Really the biggest disaster for these scum would be the People realizing what is going on. Thank you, thank you, I'll be here all week



And that friends is the reason that the democracy being hailed here (and any democracy except for the very limited form we are supposed to have) is a crock of shit.
Even though it works out in this case, if you think about it, the problem is caused and perpetuated because We da' People don't know jack about jack.

Posted by: tim at September 30, 2008 09:38 PM

Freezing foreclosures IS easily done, read The Patriot Act.

Posted by: Mike Meyer at September 30, 2008 09:47 PM

I've said it over and over. The world would be a different place if Matt Gonzalez had run against Pelosi instead of for Veep as Nader's runningmate.

Gonzalez was the president of San Francisco's board of supervisors and came within a few percentage points of beating Cali Dem wonderboy Gavin Newsom a couple election cycles back. He was pretty well-respected among liberals in SF, and considering the compact nature of the district I think he could have run a strong campaign for very little money as a Green Party candidate. Whether he could have defeated Pelosi and her backers is questionable (but not out of the question). Still, during the FISA debacle and the current bailout crap he could have made things very uncomfortable for her.

Would have made for interesting watching, to see Pelosi attacked from the left.
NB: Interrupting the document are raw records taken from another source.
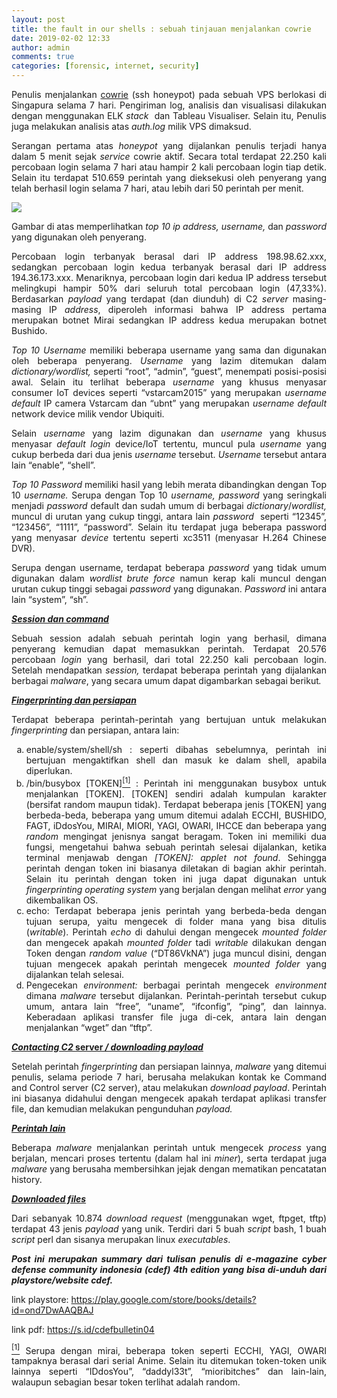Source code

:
```yaml
---
layout: post
title: the fault in our shells : sebuah tinjauan menjalankan cowrie
date: 2019-02-02 12:33
author: admin
comments: true
categories: [forensic, internet, security]
---
```

<p style="text-align: justify;">Penulis menjalankan <a href="https://github.com/cowrie/cowrie">cowrie</a> (ssh honeypot) pada sebuah VPS berlokasi di Singapura selama 7 hari. Pengiriman log, analisis dan visualisasi dilakukan dengan menggunakan ELK <em>stack </em> dan Tableau Visualiser. Selain itu, Penulis juga melakukan analisis atas <em>auth.log</em> milik VPS dimaksud.</p>
<p style="text-align: justify;">Serangan pertama atas <em>honeypot </em>yang dijalankan penulis terjadi hanya dalam 5 menit sejak <em>service </em>cowrie aktif. Secara total terdapat 22.250 kali percobaan login selama 7 hari atau hampir 2 kali percobaan login tiap detik. Selain itu terdapat 510.659 perintah yang dieksekusi oleh penyerang yang telah berhasil login selama 7 hari, atau lebih dari 50 perintah per menit.</p>
<img class="aligncenter" src="http://aldosimon.com/blog/wp-content/uploads//2019/02/ip-uname-password-1.png" />
<p style="text-align: justify;">Gambar di atas memperlihatkan <em>top 10 ip address, username,</em> dan <em>password</em> yang digunakan oleh penyerang.</p>
<p style="text-align: justify;">Percobaan login terbanyak berasal dari IP address 198.98.62.xxx, sedangkan percobaan login kedua terbanyak berasal dari IP address 194.36.173.xxx. Menariknya, percobaan login dari kedua IP address tersebut melingkupi hampir 50% dari seluruh total percobaan login (47,33%). Berdasarkan <em>payload </em>yang terdapat (dan diunduh) di C2 <em>server </em>masing-masing IP <em>address</em>, diperoleh informasi bahwa IP address pertama merupakan botnet Mirai sedangkan IP address kedua merupakan botnet Bushido.</p>
<p style="text-align: justify;"><em>Top 10 Username</em> memiliki beberapa username yang sama dan digunakan oleh beberapa penyerang. <em>Username </em>yang lazim ditemukan dalam <em>dictionary/wordlist, </em>seperti “root”, “admin”, “guest”, menempati posisi-posisi awal. Selain itu terlihat beberapa <em>username </em>yang khusus menyasar consumer IoT devices seperti “vstarcam2015” yang merupakan <em>username default </em>IP camera Vstarcam dan “ubnt” yang merupakan <em>username default </em>network device milik vendor Ubiquiti.</p>
<p style="text-align: justify;">Selain <em>username </em>yang lazim digunakan dan <em>username </em>yang khusus menyasar <em>default login </em>device/IoT tertentu, muncul pula <em>username </em>yang cukup berbeda dari dua jenis <em>username </em>tersebut. <em>Username </em>tersebut antara lain “enable”, “shell”.</p>
<p style="text-align: justify;"><em>Top 10 Password</em> memiliki hasil yang lebih merata dibandingkan dengan Top 10 <em>username.</em> Serupa dengan Top 10 <em>username, password </em>yang seringkali menjadi <em>password </em>default dan sudah umum di berbagai <em>dictionary</em>/<em>wordlist,</em> muncul di urutan yang cukup tinggi, antara lain <em>password </em> seperti “12345”, “123456”, “1111”, “password”. Selain itu terdapat juga beberapa password yang menyasar <em>device </em>tertentu seperti xc3511 (menyasar H.264 Chinese DVR).</p>
<p style="text-align: justify;">Serupa dengan username, terdapat beberapa <em>password </em>yang tidak umum digunakan dalam <em>wordlist brute force</em> namun kerap kali muncul dengan urutan cukup tinggi sebagai <em>password </em>yang digunakan. <em>Password </em>ini antara lain “system”, “sh”.</p>
<p style="text-align: left;"><strong><em><span style="text-decoration: underline;">Session dan command</span></em></strong></p>
<p style="text-align: justify;">Sebuah session adalah sebuah perintah login yang berhasil, dimana penyerang kemudian dapat memasukkan perintah. Terdapat 20.576 percobaan <em>login </em>yang berhasil, dari total 22.250 kali percobaan login. Setelah mendapatkan <em>session, </em>terdapat beberapa perintah yang dijalankan berbagai <em>malware</em>, yang secara umum dapat digambarkan sebagai berikut<em>.</em></p>
<p style="text-align: justify;"><em><strong><span style="text-decoration: underline;">Fingerprinting dan persiapan</span></strong></em></p>
<p style="text-align: justify;">Terdapat beberapa perintah-perintah yang bertujuan untuk melakukan <em>fingerprinting </em>dan persiapan, antara lain:</p>

<ol style="list-style-type: lower-alpha;">
 	<li style="text-align: justify;">enable/system/shell/sh : seperti dibahas sebelumnya, perintah ini bertujuan mengaktifkan shell dan masuk ke dalam shell, apabila diperlukan.</li>
 	<li style="text-align: justify;">/bin/busybox [TOKEN]<a href="#_ftn1" name="_ftnref1"><sup>[1]</sup></a> : Perintah ini menggunakan busybox untuk menjalankan [TOKEN]. [TOKEN] sendiri adalah kumpulan karakter (bersifat random maupun tidak). Terdapat beberapa jenis [TOKEN] yang berbeda-beda, beberapa yang umum ditemui adalah ECCHI, BUSHIDO, FAGT, iDdosYou, MIRAI, MIORI, YAGI, OWARI, IHCCE dan beberapa yang <em>random </em>mengingat jenisnya sangat beragam. Token ini memiliki dua fungsi, mengetahui bahwa sebuah perintah selesai dijalankan, ketika terminal menjawab dengan <em>[TOKEN]: applet not found</em>. Sehingga perintah dengan token ini biasanya diletakan di bagian akhir perintah. Selain itu perintah dengan token ini juga dapat digunakan untuk <em>fingerprinting operating system </em>yang berjalan dengan melihat <em>error </em>yang dikembalikan OS.</li>
 	<li style="text-align: justify;">echo: Terdapat beberapa jenis perintah yang berbeda-beda dengan tujuan serupa, yaitu mengecek di folder mana yang bisa ditulis (<em>writable</em>). Perintah <em>echo </em>di dahului dengan mengecek <em>mounted folder </em>dan mengecek apakah <em>mounted folder </em>tadi <em>writable </em>dilakukan dengan Token dengan <em>random value </em>(“DT86VkNA”) juga muncul disini, dengan tujuan mengecek apakah perintah mengecek <em>mounted folder </em>yang dijalankan telah selesai.</li>
 	<li style="text-align: justify;">Pengecekan <em>environment: </em>berbagai perintah mengecek <em>environment </em>dimana <em>malware </em>tersebut dijalankan. Perintah-perintah tersebut cukup umum, antara lain “free”, “uname”, “ifconfig”, “ping”, dan lainnya. Keberadaan aplikasi transfer file juga di-cek, antara lain dengan menjalankan “wget” dan “tftp”.</li>
</ol>
<p style="text-align: justify;"><span style="text-decoration: underline;"><strong><em>Contacting C2 </em>server <em>/ downloading payload</em></strong></span></p>
<p style="text-align: justify;">Setelah perintah <em>fingerprinting </em>dan persiapan lainnya, <em>malware </em>yang ditemui penulis, selama periode 7 hari, berusaha melakukan kontak ke Command and Control server (C2 server), atau melakukan <em>download payload</em>. Perintah ini biasanya didahului dengan mengecek apakah terdapat aplikasi transfer file, dan kemudian melakukan pengunduhan <em>payload.</em></p>
<p style="text-align: justify;"><em><span style="text-decoration: underline;"><strong>Perintah lain</strong></span></em></p>
<p style="text-align: justify;">Beberapa <em>malware </em>menjalankan perintah untuk mengecek <em>process </em>yang berjalan, mencari proses tertentu (dalam hal ini <em>miner</em>), serta terdapat juga <em>malware </em>yang berusaha membersihkan jejak dengan mematikan pencatatan history.</p>
<em><span style="text-decoration: underline;"><strong>Downloaded files</strong></span></em>
<p style="text-align: justify;">Dari sebanyak 10.874 <em>download request </em>(menggunakan wget, ftpget, tftp) terdapat 43 jenis <em>payload </em>yang unik. Terdiri dari 5 buah <em>script</em> bash, 1 buah <em>script </em>perl dan sisanya merupakan linux <em>executables</em>.</p>
<p style="text-align: justify;"><strong><em>Post ini merupakan summary dari tulisan penulis di e-magazine cyber defense community indonesia (cdef) 4th edition yang bisa di-unduh dari playstore/website cdef.</em></strong><span style="text-decoration: underline;"><strong>
</strong></span></p>
link playstore: <a href="https://play.google.com/store/books/details?id=ond7DwAAQBAJ">https://play.google.com/store/books/details?id=ond7DwAAQBAJ</a>

link pdf: <a href="https://s.id/cdefbulletin04">https://s.id/cdefbulletin04</a>
<p style="text-align: justify;"><a href="#_ftnref1" name="_ftn1"><sup>[1]</sup></a> Serupa dengan mirai, beberapa token seperti ECCHI, YAGI, OWARI tampaknya berasal dari serial Anime. Selain itu ditemukan token-token unik lainnya seperti “IDdosYou”, “daddyl33t”, “mioribitches” dan lain-lain, walaupun sebagian besar token terlihat adalah random.</p>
Posted by: Bob In Pacifica at September 30, 2008 10:03 PM

Jonathan Versen, you say putting the brakes on the bailout was the best possible result in the short term. I say it simply prepares us for another phony "victory" -- in the long term. A bad Act I, leading, most likely, to a bad Act II. But the Republican opponents can claim they acted in the interests of their poor schmuck constituents. A plague on both houses. or sides of the House.

Posted by: donescobar at September 30, 2008 10:44 PM

YESTERDAY WE did not BORROW 700billion dollars, of course that's good.

Posted by: Mike Meyer at October 1, 2008 12:25 AM

Exactly Mike. And the market regained more than half of Monday's loss, without a bill. The trend is still negative, but a dousing of cold water is helpful when somebody is intent on making you freak out and wants you to lose contact with your common sense.

Hell, maybe we won't even get a bailout bill before the election. To paraphrase Mister T, I pity the fool who wants to vote for the bailout in October and face his constituents in November.

Posted by: Jonathan Versen at October 1, 2008 12:35 AM

YESTERDAY WE did not BORROW 700billion dollars, of course that's good.

Well, for that tomorrow, perhaps, we will not only borrow 700billion but also cut capital gains tax rate to zero.

Posted by: abb1 at October 1, 2008 01:53 AM

abb1 is the winner:

Leaders of the Senate, where most members have indicated support for the plan, said they would seek a vote on a revised rescue package tonight that would include a one-year increase in Federal Deposit Insurance Corp. caps for bank and credit union accounts, extensions of numerous business tax breaks that have expired and a fix to the alternative minimum tax for individual taxpayers.

That this monstrosity failed its first time around doesn't mean it's going to get better; it almost certainly means it's going to get worse. The only question is how much worse it'll get before it passes.

Posted by: John Caruso at October 1, 2008 01:18 PM

I, for one, support this new environment of standing up to wealthy capitalists. And if that means our happy-go-lucky BernieMac-rich paradise happens to go down the shitter, and the rest of the world realizes that the U.S. economy is brittle as fuck and stops buying T-bills because nobody can conduct business here anymore because the banks don't even trust loans to each other...

Then obviously both the people and the politicians will spontaneously realize the truth: Our Century is Over, and we must go quietly into the Social Democracy, just like Europe did starting a few years after the Great Depression.

I shall call this slide...

The Method of A Hundred Million Heads.